Katzman testified last year before the New York Senate Higher Education Committee, presenting his ideas on how CAT methodology could be changed to satisfy both the testing companies' need for cost-effective content security and FairTest's need to check item banks for faulty and biased questions.

"I don't think that CATs are a bad idea," Katzman is careful to point out. "There are a lot of advantages. You can take them almost any time, you can get your score back immediately, those are all great things. The main problem is disclosure."

It's always been the position of Educational Testing Service, the US's largest maker of multiple-choice exams, that you can't use a test once you have disclosed it. So Katzman suggests that, particularly for the adaptive GREs and the inevitable SAT conversion, testing services amplify the available item bank to include all the thousands of previously disclosed and approved questions. If the computer is selecting items from a bank of 10,000 rather than from just 100 or so brand-new items, it should be impossible for kids to memorize and share answers to any appreciable extent.

Further problems with computer-adaptive tests derive from the structure of the programming. Whereas traditional tests used 200 equally weighted, multiple-choice items, the first few "adaptive" questions on these shorter interactive models are intrinsically worth more toward a final grade than items that appear further on. In short, getting the first three or four questions right on a CAT usually bumps you up to a range of difficulty that places you on the "smart" end of the scale, from which it's hard to fall too far, no matter what you do. Getting the first few key items wrong, however, may drop you from "smart" (in the computer's estimation) to "average," and it's a big struggle to recover.

This is the quirk in CAT that bothers the coaching centers. After paying big bucks to figure the angles that allow their students to beat statistical odds, CAT methodology is making coaching centers' jobs a little tougher. Coaching centers teach you to answer questions on traditional standardized tests, but the game becomes significantly harder when computer-testing software branches out and adapts, testing each student differently with its database of thousands of questions.

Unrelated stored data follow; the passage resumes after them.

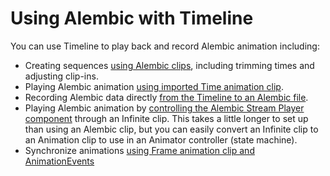 # Using Alembic with Timeline

You can use Timeline to play back and record Alembic animation including:

* Creating sequences [using Alembic clips](time_AlembicShot.html), including trimming times and adjusting clip-ins. 
* Playing Alembic animation [using imported Time animation clip](time_ImportedClip.html).
* Recording Alembic data directly [from the Timeline to an Alembic file](time_AlembicRecorder.html).
* Playing Alembic animation by [controlling the Alembic Stream Player component](time_InfiniteClip.html) through an Infinite clip. This takes a little longer to set up than using an Alembic clip, but you can easily convert an Infinite clip to an Animation clip to use in an Animator controller (state machine).
* Synchronize animations [using Frame animation clip and AnimationEvents](time_frameAnimEvent.html)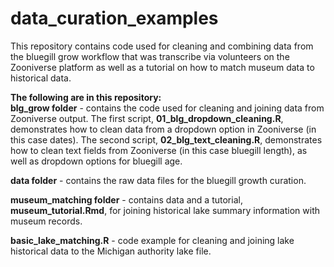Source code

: # data_curation_examples

This repository contains code used for cleaning and combining data from the bluegill grow workflow that was transcribe via volunteers on the Zooniverse platform as well as a tutorial on how to match museum data to historical data. 

**The following are in this repository:**  
**blg_grow folder** - contains the code used for cleaning and joining data from Zooniverse output. The first script, **01_blg_dropdown_cleaning.R**, demonstrates how to clean data from a dropdown option in Zooniverse (in this case dates). The second script, **02_blg_text_cleaning.R**, demonstrates how to clean text fields from Zooniverse (in this case bluegill length), as well as dropdown options for bluegill age.

**data folder** - contains the raw data files for the bluegill growth curation.

**museum_matching folder** - contains data and a tutorial, **museum_tutorial.Rmd**, for joining historical lake summary information with museum records.

**basic_lake_matching.R** - code example for cleaning and joining lake historical data to the Michigan authority lake file.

Though riddled with ethical and other troubles, standardized tests remain a ritual practice throughout the Western world. The Academy and perhaps even society in general love to mystify and fetishize the testing process. Ultimately, this may be the biggest obstacle to change how we view and measure human achievement. The hundred million standardized tests given in the US each year is a rite of passage. As children, we learn to fear and worship the instruments of mental measurement, and a good part of our self-esteem centers around how the kind, quality, and quantity of our knowledge is judged. Addicted to the competitive egoism which results from ranking others as better or worse off than ourselves, we've learned to indulge that somewhat ugly urge in the sainted name of science.

Still, despite its limitations, CAT proponents insist that adaptive testing isn't only a method for speedier test tabulation. The hope that CAT holds, its champions claim, is a future where the testing process our society seems so drawn to will more accurately assess the width and breadth of a student's knowledge. By allowing for differences, CAT more clearly reflects the reality of how - in a world of infinite facts - different people can have different knowledge sets and varying thinking structures, and still be accurately judged as competent.